E N A M

231 23 0
                                    

"Aduh, duh, duh, bangsat! Sakit, anjir!"

Dhafin terlonjak kaget tatkala mendapati ibu negara berkacak pinggang menatap horor dirinya. Dhafin langsung memelototi Jihan dengan galak akan tetapi pelototan cewek itu lebih seram.

"Apa!"

"Lo apa-apaan sih!" ketus Dhafin sambil mengusap-usap telinganya yang sudah tampak memerah.

"Lo yang apaan! Maksud lo apa coba malakin anak orang. Kasian tahu! Mereka dikasih duit sama orangtuanya buat kebutuhan mereka bukan buat lo! Sadar, duit lo lebih banyak dari mereka." Jihan membalasnya mutlak.

Dhafin Geantara tetaplah Dhafin, dia tidak peduli. Baginya memalak anak-anak di sekolah ini adalah kesenangan untuk sebuah tujuan.

"Terserah gue. Udah hobi dari dulu." Dhafin memamerkan senyum smirknya pada Jihan, lantas cowok itu melangkah menjauhi Jihan.

Jihan berdecak penuh kesal. Dia belum selesai bicara tetapi dengan seenaknya Dhafin melenggok pergi. Namun, jihan tidak membiarkannya. Gadis itu kembali menghentikan langkah Dhafin dengan menarik kembali telinganya.

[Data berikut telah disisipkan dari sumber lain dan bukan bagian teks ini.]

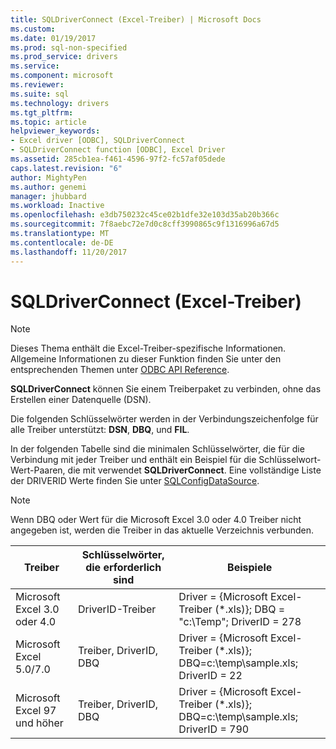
 ```yaml
---
title: SQLDriverConnect (Excel-Treiber) | Microsoft Docs
ms.custom: 
ms.date: 01/19/2017
ms.prod: sql-non-specified
ms.prod_service: drivers
ms.service: 
ms.component: microsoft
ms.reviewer: 
ms.suite: sql
ms.technology: drivers
ms.tgt_pltfrm: 
ms.topic: article
helpviewer_keywords:
- Excel driver [ODBC], SQLDriverConnect
- SQLDriverConnect function [ODBC], Excel Driver
ms.assetid: 285cb1ea-f461-4596-97f2-fc57af05dede
caps.latest.revision: "6"
author: MightyPen
ms.author: genemi
manager: jhubbard
ms.workload: Inactive
ms.openlocfilehash: e3db750232c45ce02b1dfe32e103d35ab20b366c
ms.sourcegitcommit: 7f8aebc72e7d0c8cff3990865c9f1316996a67d5
ms.translationtype: MT
ms.contentlocale: de-DE
ms.lasthandoff: 11/20/2017
---
```

# <a name="sqldriverconnect-excel-driver"></a>SQLDriverConnect (Excel-Treiber)
> [!NOTE]  
>  Dieses Thema enthält die Excel-Treiber-spezifische Informationen. Allgemeine Informationen zu dieser Funktion finden Sie unter den entsprechenden Themen unter [ODBC API Reference](../../odbc/reference/syntax/odbc-api-reference.md).  
  
 **SQLDriverConnect** können Sie einem Treiberpaket zu verbinden, ohne das Erstellen einer Datenquelle (DSN).  
  
 Die folgenden Schlüsselwörter werden in der Verbindungszeichenfolge für alle Treiber unterstützt: **DSN**, **DBQ**, und **FIL**.  
  
 In der folgenden Tabelle sind die minimalen Schlüsselwörter, die für die Verbindung mit jeder Treiber und enthält ein Beispiel für die Schlüsselwort-Wert-Paaren, die mit verwendet **SQLDriverConnect**. Eine vollständige Liste der DRIVERID Werte finden Sie unter [SQLConfigDataSource](../../odbc/microsoft/odbc-jet-sqlconfigdatasource-excel-driver.md).  
  
> [!NOTE]  
>  Wenn DBQ oder Wert für die Microsoft Excel 3.0 oder 4.0 Treiber nicht angegeben ist, werden die Treiber in das aktuelle Verzeichnis verbunden.  
  
|Treiber|Schlüsselwörter, die erforderlich sind|Beispiele|  
|------------|-----------------------|--------------|  
|Microsoft Excel 3.0 oder 4.0|DriverID-Treiber|Driver = {Microsoft Excel-Treiber (*.xls)}; DBQ = "c:\Temp"; DriverID = 278|  
|Microsoft Excel 5.0/7.0|Treiber, DriverID, DBQ|Driver = {Microsoft Excel-Treiber (*.xls)}; DBQ=c:\temp\sample.xls; DriverID = 22|  
|Microsoft Excel 97 und höher|Treiber, DriverID, DBQ|Driver = {Microsoft Excel-Treiber (*.xls)}; DBQ=c:\temp\sample.xls; DriverID = 790|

"Eh, mau kemana lagi lo. Gue belum selesai ngomong."

"Akh! Jangan lo tarik lagi dong, masih sakit nih." Dhafin mendesis.

"Gue nggak peduli ya, mau itu hobi ataupun kejailan lo. Itu duit balikin lagi ke orangnya!" perintah Jihan keras.

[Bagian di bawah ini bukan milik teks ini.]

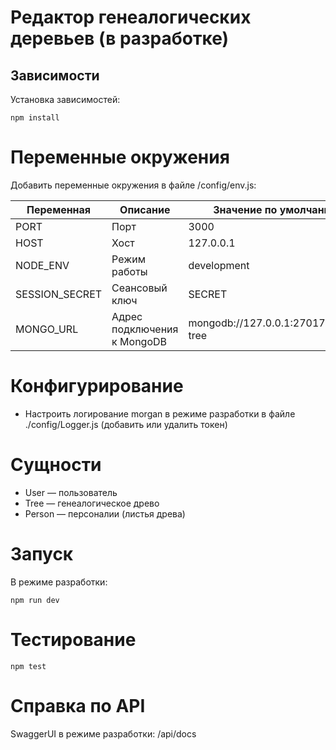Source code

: # Редактор генеалогических деревьев (в разработке)

## Зависимости

Установка зависимостей:

```
npm install
```

# Переменные окружения

Добавить переменные окружения в файле /config/env.js:

| Переменная     | Описание                    | Значение по умолчанию                 |
|----------------|-----------------------------|---------------------------------------|
| PORT           | Порт                        | 3000                                  |
| HOST           | Хост                        | 127.0.0.1                             |
| NODE_ENV       | Режим работы                | development                           |
| SESSION_SECRET | Сеансовый ключ              | SECRET                                |
| MONGO_URL      | Адрес подключения к MongoDB | mongodb://127.0.0.1:27017/family-tree |

# Конфигурирование

* Настроить логирование morgan в режиме разработки в файле ./config/Logger.js (добавить или удалить токен)

# Сущности

* User — пользователь
* Tree — генеалогическое древо
* Person — персоналии (листья древа)

# Запуск

В режиме разработки:

```
npm run dev
```

# Тестирование

```
npm test
```

# Справка по API

SwaggerUI в режиме разработки: /api/docs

"Nggak bisa gitu dong. Barang yang udah di tangan gue nggak bisa balik lagi." Dhafin menyembunyikan uang yang ada di genggamannya agar Jihan tak dapat merebut darinya.

"Udah deh, Fin. Jangan kayak anak kecil. Inget umur! Lo bikin gue malu tahu, nggak."

Menghembuskan napas kesal, Dhafin kini menatap serius manik mata Jihan.  "Dengerin gue. Gue malak karena ada sebabnya. Lo nggak tahu dan lo nggak perlu ikut campur biar lo nggak perlu malu."


***


"Dhafin!"

Jihan melihat Dhafin di parkiran sekolah kala jam pulang sudah dibenarkan. Ia tersenyum ceria karena merasa masih punya pencerahan.

Sejak tadi Jihan terlihat agak murung, dia harus berjalan pulang sendirian karena ketiga temannya mengikuti remedi. Terlebih uangnya hilang ketika di kelas yang menjadikannya kurang untuk naik taksi. Tapi melihat Dhafin dan para gengnya sudah berada di samping motor masing-masing, mau tidak mau Jihan harus minta pulang bersamanya.

"Kalian mau kemana?" Jihan bertanya setelah gadis itu mendekat ke arah parkiran.

"Ada urusan. Lo pulang duluan gih," jawab Dhafin malah mengusir Jihan.

"Urusan apa sampai lo mau ninggalin gue?" Jihan bersedekap dada. Namun, ucapannya tersebut malah mengundang senyum godaan dari teman-teman Dhafin.

"Yaelah, Je. Ditinggal bentar doang udah mau kangen aja," ledek Felix sembari mengukir senyum.

Jihan menatap datar pada laki-laki berjambul dengan kulit sawo matang tersebut. "Siapa yang kangen?"

Keenam laki-laki tersebut hanya diam, Felix mengangguk-anggukan kepalanya hanya untuk mengiyakan ucapan Jihan.

"Gue mau minta duit." Kini Jihan menengadahkan telapak tangannya di hadapan Dhafin.

Tanpa banyak protes, Dhafin langsung mengeluarkan dompetnya. Memberikan selembar uang merah ke telapak tangan Jihan. "Nih, naik ojek aja, ya."

"Gue nggak suka naik ojek," kilah Jihan cepat.

Dhafin malah mendengus sebal. "Terus lo maunya apa, Jihani!" ia menggeram.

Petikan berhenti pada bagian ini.